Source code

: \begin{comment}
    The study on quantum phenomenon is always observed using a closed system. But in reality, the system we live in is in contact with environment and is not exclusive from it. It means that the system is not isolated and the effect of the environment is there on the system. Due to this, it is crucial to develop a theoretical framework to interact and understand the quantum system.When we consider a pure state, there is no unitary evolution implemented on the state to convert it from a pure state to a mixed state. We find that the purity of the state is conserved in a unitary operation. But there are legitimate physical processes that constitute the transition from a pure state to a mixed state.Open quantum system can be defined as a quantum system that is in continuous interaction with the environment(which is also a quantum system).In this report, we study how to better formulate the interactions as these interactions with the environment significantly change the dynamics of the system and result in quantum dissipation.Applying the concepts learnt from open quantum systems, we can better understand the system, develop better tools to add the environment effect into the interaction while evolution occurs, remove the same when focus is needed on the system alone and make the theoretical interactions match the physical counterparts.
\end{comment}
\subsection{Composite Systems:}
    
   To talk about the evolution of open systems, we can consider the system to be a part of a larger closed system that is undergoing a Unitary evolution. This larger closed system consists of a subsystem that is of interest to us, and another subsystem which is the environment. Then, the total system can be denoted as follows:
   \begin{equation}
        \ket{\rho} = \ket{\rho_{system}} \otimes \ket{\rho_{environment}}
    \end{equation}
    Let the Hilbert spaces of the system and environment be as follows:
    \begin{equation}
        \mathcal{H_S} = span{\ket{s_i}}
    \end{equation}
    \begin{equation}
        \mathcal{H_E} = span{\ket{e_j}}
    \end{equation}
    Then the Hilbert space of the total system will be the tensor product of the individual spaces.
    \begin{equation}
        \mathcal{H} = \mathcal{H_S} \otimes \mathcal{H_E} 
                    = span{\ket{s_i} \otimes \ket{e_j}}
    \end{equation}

Problem statement - Among the entries, work out how many lines include the word "follows". Answer with that number only.

Task output - 2